*** Block opens ***
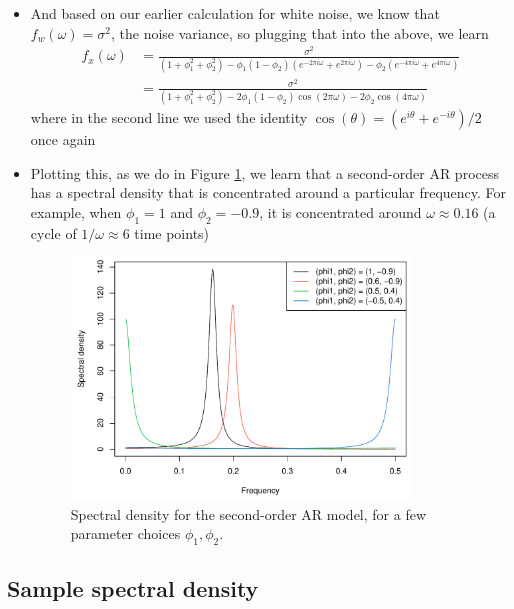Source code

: \documentclass{article}
\begin{document}
\begin{itemize}
\item And based on our earlier calculation for white noise, we know that
  $f_w(\omega) = \sigma^2$, the noise variance, so plugging that into the above,
  we learn 
  \begin{align*}
  f_x(\omega) &= \frac{\sigma^2}{ (1+\phi_1^2+\phi_2^2)  
    - \phi_1(1-\phi_2) (e^{-2\pi i \omega} + e^{2\pi i \omega})
    - \phi_2 (e^{-4\pi i \omega} + e^{4\pi i \omega}) } \\
  &= \frac{\sigma^2}{ (1+\phi_1^2+\phi_2^2)  
    -2 \phi_1(1-\phi_2) \cos(2\pi \omega) 
    - 2 \phi_2 \cos(4\pi \omega) }
  \end{align*}
  where in the second line we used the identity $\cos(\theta) = (e^{i\theta}
  +e^{-i\theta}) / 2$ once again

\item Plotting this, as we do in Figure \ref{fig:spectral_density_ar}, we learn
  that a second-order AR process has a spectral density that is concentrated
  around a particular frequency. For example, when $\phi_1 = 1$ and $\phi_2 = 
  -0.9$, it is concentrated around $\omega \approx 0.16$ (a cycle of $1/\omega
  \approx 6$ time points)

\begin{figure}[htb]
\centering
\includegraphics[width=0.85\textwidth]{fig/spectral-density-ar-1.pdf}
\caption{Spectral density for the second-order AR model, for a few parameter
  choices $\phi_1,\phi_2$.}
\label{fig:spectral_density_ar}
\end{figure}
\end{itemize}

\subsection{Sample spectral density}
\end{document}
*** Block closes ***
▶ **TASK ITEM**: Return the entries verbatim, pictures excluded.

▶ **ANSWER TO THIS PROBLEM**:
Source code

: \documentclass{article}
\begin{document}
\begin{itemize}
\item And based on our earlier calculation for white noise, we know that
  $f_w(\omega) = \sigma^2$, the noise variance, so plugging that into the above,
  we learn 
  \begin{align*}
  f_x(\omega) &= \frac{\sigma^2}{ (1+\phi_1^2+\phi_2^2)  
    - \phi_1(1-\phi_2) (e^{-2\pi i \omega} + e^{2\pi i \omega})
    - \phi_2 (e^{-4\pi i \omega} + e^{4\pi i \omega}) } \\
  &= \frac{\sigma^2}{ (1+\phi_1^2+\phi_2^2)  
    -2 \phi_1(1-\phi_2) \cos(2\pi \omega) 
    - 2 \phi_2 \cos(4\pi \omega) }
  \end{align*}
  where in the second line we used the identity $\cos(\theta) = (e^{i\theta}
  +e^{-i\theta}) / 2$ once again

\item Plotting this, as we do in Figure \ref{fig:spectral_density_ar}, we learn
  that a second-order AR process has a spectral density that is concentrated
  around a particular frequency. For example, when $\phi_1 = 1$ and $\phi_2 = 
  -0.9$, it is concentrated around $\omega \approx 0.16$ (a cycle of $1/\omega
  \approx 6$ time points)

\begin{figure}[htb]
\centering
\includegraphics[width=0.85\textwidth]{fig/spectral-density-ar-1.pdf}
\caption{Spectral density for the second-order AR model, for a few parameter
  choices $\phi_1,\phi_2$.}
\label{fig:spectral_density_ar}
\end{figure}
\end{itemize}

\subsection{Sample spectral density}
\end{document}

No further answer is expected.